A participant shall make the preceding direction within 30 days of the date he
is notified of his eligibility to participate in the Plan.  A participant may
change such direction with respect to any future allocation, provided that the
change is made prior to the beginning of the fiscal year to which such
allocation relates.  Payment of a participant's allocation for the 1988 fiscal
year and of any allocations deferred under the Plan prior to such year shall be
made in accordance with the provisions of either or both of paragraphs (a) and
(b) above.  The Committee shall establish and maintain a Trust Account in
accordance with subsection 5.2 and for purposes of subsection 5.4, shall treat
such payment as if it were an allocation made for that fiscal year.

    5.2  SEPARATE ACCOUNTS.  The Committee will maintain two separate Accounts,
a "Deferred Account" and a "Trust Account," in the name of each participant. 
The Deferred Account shall be comprised of any allocations the payment of which
is deferred pursuant to subsection 5.1(c) and any adjustments made pursuant to
subsection 5.3.  The Trust Account shall be comprised of any allocations paid in
cash to a participant (including amounts paid to a participant's Grantor Trust)
pursuant to subsection 5.1(b) and any adjustments made pursuant to subsection
5.4.

    5.3  ADJUSTMENT OF DEFERRED ACCOUNTS.  As of the end of each fiscal year,
the Committee shall adjust each participant's Deferred Account as follows:
                                       7

    (a)  FIRST, charge an amount equal to any payments made to the participant
         during that year pursuant to subsections 5.11 or 5.12;

    (b)  NEXT, credit an amount equal to the allocation for that year that is
         deferred pursuant to subsection 5.1(c); and

    (c)  FINALLY, credit an amount equal to the Interest Accrual earned for
         that year pursuant to subsection 5.5.

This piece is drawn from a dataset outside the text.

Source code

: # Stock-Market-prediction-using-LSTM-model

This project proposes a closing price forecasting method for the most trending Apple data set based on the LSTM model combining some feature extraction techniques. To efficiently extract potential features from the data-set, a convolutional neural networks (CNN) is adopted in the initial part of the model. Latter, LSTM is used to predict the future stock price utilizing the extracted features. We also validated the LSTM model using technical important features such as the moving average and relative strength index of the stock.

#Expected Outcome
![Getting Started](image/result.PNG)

    5.4  ADJUSTMENT OF TRUST ACCOUNTS.  As of the end of each fiscal year, the
Committee shall adjust each participant's Trust Account as follows:

    (a)  FIRST, charge an amount equal to the product of:  (i) any payments
         made to the participant during that year from the participant's
         Grantor Trust (other than distributions of trust earnings in excess of
         the Net Interest Accrual authorized by the administrator of the trust
         to provide for the Tax Gross Up under subsection 6.6); multiplied by
         (ii) a fraction, the numerator of which is the balance in the
         participant's Trust Account as of the end of the prior fiscal year and
         the denominator of which is the balance of the participant's Grantor
         Trust (as determined by the administrator of the trust) as of that
         same date;

    (b)  NEXT, credit an amount equal to the allocation for that year that is
         paid to the Participant (including the amount paid to the
         participant's Grantor Trust) pursuant to subsection 5.l(b); and

    (c)  FINALLY, credit an amount equal to the Interest Accrual earned for
         that Year pursuant to subsection 5.5.

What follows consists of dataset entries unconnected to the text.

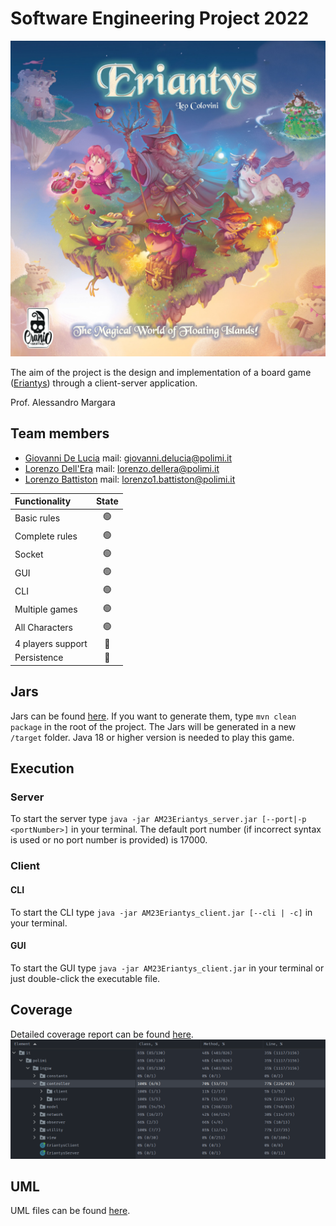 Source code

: # Software Engineering Project 2022

![](src/main/resources/images/home.jpg)

The aim of the project is the design and implementation of a board game ([Eriantys](https://www.craniocreations.it/prodotto/eriantys/)) through a client-server application.

Prof. Alessandro Margara

## Team members

- [Giovanni De Lucia](https://github.com/gio-del) mail: giovanni.delucia@polimi.it
- [Lorenzo Dell'Era](https://github.com/LorenzoDellera) mail: lorenzo.dellera@polimi.it
- [Lorenzo Battiston](https://github.com/lorenzo-battiston) mail: lorenzo1.battiston@polimi.it

| Functionality     | State |
|:------------------|:-----:|
| Basic rules       |  🟢   |
| Complete rules    |  🟢   |
| Socket            |  🟢   |
| GUI               |  🟢   |
| CLI               |  🟢   |
| Multiple games    |  🟢   |
| All Characters    |  🟢   |
| 4 players support |  🔴   |
| Persistence       |  🔴   |

## Jars
Jars can be found [here](deliverables/final/jars). If you want to generate them, type `mvn clean package` in the root of the project.
The Jars will be generated in a new `/target` folder.
Java 18 or higher version is needed to play this game.

## Execution

### Server
To start the server type `java -jar AM23Eriantys_server.jar [--port|-p <portNumber>]` in your terminal.
The default port number (if incorrect syntax is used or no port number is provided) is 17000.

### Client
#### CLI
To start the CLI type `java -jar AM23Eriantys_client.jar [--cli | -c]` in your terminal.
#### GUI
To start the GUI type `java -jar AM23Eriantys_client.jar` in your terminal or just double-click the executable file.

## Coverage
Detailed coverage report can be found [here](deliverables/final/coverage_report).
![](.github/images/coverage.png)

## UML
UML files can be found [here](deliverables/final/uml_final).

    5.5  INTEREST ACCRUALS ON ACCOUNTS.  As of the end of each fiscal year, a
participant's Deferred Account and Trust Account shall be credited with interest
equal to:  (a) the average of the prime rates of interest charged by the two
largest banks located in the City of Chicago on loans made by them as of January
1 and the end of each month of the fiscal year; plus (b) two hundred twenty-five
(225) basis points.  Such interest shall be credited on the conditions
established by the Committee, provided that any allocation of an award from the
Management Incentive Plan Fund shall be considered to have been made and
credited to a participant's Deferred Account and Trust Account as of the first
day of the fiscal year in which such award is made regardless of the date upon
which the Committee actually makes the determination to award such allocation.
                                       8

    5.6  GUARANTEED RATE PAYMENTS.  In addition to any allocation made to a
participant for any fiscal year pursuant to subsection 4.1 which is paid or
deferred pursuant to subsection 5.1, Abbott shall also make a payment to a
participant's Grantor Trust (a "Guaranteed Rate Payment") for any year in which
the net earnings of such trust do not equal or exceed the participant's Net
Interest Accrual for that year.  A participant's "Net Interest Accrual" for a
year is an amount equal to: (a) the Interest Accrual credited to the
participant's Trust Account for that year; less (b) the product of (i) the
amount of such Interest Accrual, multiplied by (ii) the aggregate of the
federal, state and local individual income tax rates (determined in accordance
with subsection 6.7).  The Guaranteed Rate Payment shall equal the difference
between the participant's Net Interest Accrual and the net earnings of the
participant's Grantor Trust for the year, and shall be paid within 90 days of
the end of the fiscal year.

    5.7  DESIGNATION OF BENEFICIARIES.  Subject to the conditions and
limitations set forth below, each participant, and after a participant's death,
each primary beneficiary designated by a participant in accordance with the
provisions of this subsection 5.7, shall have the right from time to time to
designate a primary beneficiary or beneficiaries and, successive or contingent
beneficiary or beneficiaries to receive unpaid amounts from the participant's
Deferred Account under the Plan and the Predecessor Plans.  Beneficiaries may be
a natural person or persons or a fiduciary, such as a trustee of a trust or the
legal representative of an estate.  Any such designation shall take effect upon
the death of the participant or such beneficiary, as the case may be, or in the
case of any fiduciary beneficiary, upon the termination of all of its duties
(other than the duty to dispose of the right to receive amounts remaining to be
paid under the Plan or a Predecessor Plan).  The conditions and limitations
relating to the designation of beneficiaries are as follows:
                                       9

    (a)  A nonfiduciary beneficiary shall have the right to designate a further
         beneficiary or beneficiaries only if the original participant or the
         next preceding primary beneficiary, as the case may be, shall have
         expressly so provided in writing; and

    (b)  A fiduciary beneficiary shall designate as a further beneficiary or
         beneficiaries only those persons or other fiduciaries who are entitled
         to receive the amounts payable from the participant's account under
         the trust or estate of which it is a fiduciary.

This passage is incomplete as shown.